Dmitry Gutov <dgutov@yandex.ru> writes:
On 26/02/2023 18:23, Arthur Miller wrote:
What actions trigger the bug:
Two different, unrelated repositories with emacs source code tree. My tree(s)
looks like this:
~/repos/emsrc/emacs/
~/repos/enacs-tests/emacs/
Where in both the last "emacs/" is the Emacs source tree from main git
repository.
~/repos/emsrc/emacs/ is the one I use for my "everyday" Emacs. I build Emacs
now
and then once in a week or few weeks with a script, and I make each build in its
own our-of-source worktree. The other one is one where I used to do some tests.

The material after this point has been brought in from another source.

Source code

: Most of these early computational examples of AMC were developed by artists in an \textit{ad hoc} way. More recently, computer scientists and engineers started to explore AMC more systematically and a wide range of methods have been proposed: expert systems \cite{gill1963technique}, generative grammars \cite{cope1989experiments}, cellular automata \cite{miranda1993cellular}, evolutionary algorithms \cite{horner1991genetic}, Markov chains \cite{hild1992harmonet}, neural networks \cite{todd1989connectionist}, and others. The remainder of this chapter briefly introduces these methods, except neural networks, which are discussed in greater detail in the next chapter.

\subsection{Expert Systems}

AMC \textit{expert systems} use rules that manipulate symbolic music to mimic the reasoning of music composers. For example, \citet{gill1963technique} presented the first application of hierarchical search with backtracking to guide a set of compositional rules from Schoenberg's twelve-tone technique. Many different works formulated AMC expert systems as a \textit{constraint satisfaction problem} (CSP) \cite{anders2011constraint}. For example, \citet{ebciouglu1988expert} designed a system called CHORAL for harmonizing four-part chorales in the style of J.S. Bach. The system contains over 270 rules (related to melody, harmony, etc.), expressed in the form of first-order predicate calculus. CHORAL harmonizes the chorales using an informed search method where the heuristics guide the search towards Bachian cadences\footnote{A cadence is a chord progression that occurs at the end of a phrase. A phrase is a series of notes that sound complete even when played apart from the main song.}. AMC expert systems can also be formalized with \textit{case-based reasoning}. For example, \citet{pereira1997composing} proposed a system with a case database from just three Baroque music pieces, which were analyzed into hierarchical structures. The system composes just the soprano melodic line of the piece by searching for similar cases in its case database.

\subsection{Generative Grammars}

It shouldn't matter since all worktrees are contained withing parent directory,
which in one case is "emsrc" and in the other case "emacs-tests", but for some
reason project.el sees the wrong one.
1. create two parent folders each one containing a copy of emacs sources
1. create out of source worktree for Emacs source under one of those
2. navigate to the worktree/lisp/progmodes
3. run M-: (project-known-project-roots)
In my Emacs, I am in my currently installed emacs worktree, where git root is
~/repos/emsrc/emacs but project.el returns ("~/repos/emacs-tests/emacs/") as a
result
What does (project-root (project-current)) return? And which dirs you are
testing it in?
It returns the current worktree folder:
"/home/arthur/repos/emsrc/no-gtk-with-cairo-and-native-230226-061643/"

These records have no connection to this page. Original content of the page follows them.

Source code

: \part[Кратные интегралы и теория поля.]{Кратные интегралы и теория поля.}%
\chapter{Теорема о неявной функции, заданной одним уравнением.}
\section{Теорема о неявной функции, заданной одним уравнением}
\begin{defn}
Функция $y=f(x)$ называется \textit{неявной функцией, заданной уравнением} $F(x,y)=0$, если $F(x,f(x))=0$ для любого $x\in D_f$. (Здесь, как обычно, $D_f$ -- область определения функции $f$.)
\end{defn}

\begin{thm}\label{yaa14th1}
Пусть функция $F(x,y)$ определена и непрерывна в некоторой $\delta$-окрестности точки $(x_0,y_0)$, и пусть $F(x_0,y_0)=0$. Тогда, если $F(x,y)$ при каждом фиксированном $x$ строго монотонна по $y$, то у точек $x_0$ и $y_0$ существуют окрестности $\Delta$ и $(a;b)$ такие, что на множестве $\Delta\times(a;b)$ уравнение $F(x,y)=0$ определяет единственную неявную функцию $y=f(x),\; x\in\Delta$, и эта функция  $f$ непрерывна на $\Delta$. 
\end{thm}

which I guess is what project.el finds as root since it only uses .git as a
marker, if I understand correctly what you write little further.
I am not chasing the bug, but I don't see much code in project.el related
to worktrees.
Normally, there shouldn't be any need to handle worktree specially: it contains
a file called .git at the top which can serve as a marker just fine.

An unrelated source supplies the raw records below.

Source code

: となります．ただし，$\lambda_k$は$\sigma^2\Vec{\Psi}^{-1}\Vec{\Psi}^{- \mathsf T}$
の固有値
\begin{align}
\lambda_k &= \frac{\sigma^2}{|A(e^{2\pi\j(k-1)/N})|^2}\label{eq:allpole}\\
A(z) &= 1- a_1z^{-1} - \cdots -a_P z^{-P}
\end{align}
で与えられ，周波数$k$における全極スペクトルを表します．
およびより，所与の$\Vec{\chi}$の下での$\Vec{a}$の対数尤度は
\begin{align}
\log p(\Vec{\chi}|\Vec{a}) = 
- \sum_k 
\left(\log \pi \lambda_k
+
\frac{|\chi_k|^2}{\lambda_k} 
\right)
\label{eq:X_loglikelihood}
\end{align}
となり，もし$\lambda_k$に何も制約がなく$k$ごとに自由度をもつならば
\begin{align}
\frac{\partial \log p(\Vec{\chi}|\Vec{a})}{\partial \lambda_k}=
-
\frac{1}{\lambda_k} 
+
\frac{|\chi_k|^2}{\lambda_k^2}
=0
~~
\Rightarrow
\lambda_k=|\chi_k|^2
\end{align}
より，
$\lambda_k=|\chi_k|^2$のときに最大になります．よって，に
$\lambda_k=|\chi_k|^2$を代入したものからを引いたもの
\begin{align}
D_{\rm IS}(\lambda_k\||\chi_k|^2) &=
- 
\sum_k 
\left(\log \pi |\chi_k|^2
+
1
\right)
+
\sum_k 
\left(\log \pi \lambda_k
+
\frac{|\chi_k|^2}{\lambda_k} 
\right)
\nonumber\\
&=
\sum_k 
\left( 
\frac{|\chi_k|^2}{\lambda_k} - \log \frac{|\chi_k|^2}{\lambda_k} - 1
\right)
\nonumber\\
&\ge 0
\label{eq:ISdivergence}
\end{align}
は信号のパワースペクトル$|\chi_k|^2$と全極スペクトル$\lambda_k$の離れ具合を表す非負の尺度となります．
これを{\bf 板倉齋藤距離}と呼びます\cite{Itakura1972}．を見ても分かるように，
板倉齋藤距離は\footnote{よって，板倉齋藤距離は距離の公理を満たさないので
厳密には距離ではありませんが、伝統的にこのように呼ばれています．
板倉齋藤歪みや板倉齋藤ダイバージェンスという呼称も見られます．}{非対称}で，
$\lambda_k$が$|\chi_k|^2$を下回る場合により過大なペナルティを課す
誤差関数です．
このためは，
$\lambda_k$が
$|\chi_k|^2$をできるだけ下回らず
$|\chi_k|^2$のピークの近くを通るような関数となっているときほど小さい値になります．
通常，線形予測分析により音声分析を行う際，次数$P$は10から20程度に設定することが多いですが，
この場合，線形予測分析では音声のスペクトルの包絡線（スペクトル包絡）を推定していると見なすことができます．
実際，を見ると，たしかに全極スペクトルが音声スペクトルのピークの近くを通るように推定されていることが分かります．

Well define "normally" and "just fine" :). Anyway, when I read your reply it
seems
like I have wrong expectation from project.el, so the fault is on my side. I
thought it can deal with git projects in general, but as I understand it then,
it only works with files in current directory.
But I think it should be done by actually asking git to list worktrees
instead.
Is that what you
wanted?
Yes that is what I wanted? :-).
For automation purpose I need to find the project root, so I can pull sources to
main, create a clean worktree from main, and switch Emacs to the new worktree
interactively in one command, like M-x make-new-patch. Emacs asks me for a name
and create a clean worktree from the main trunk for current project. Actually
better variant is to ask which branch to patch, but the first one is slightly
faster and works just fine in many cases.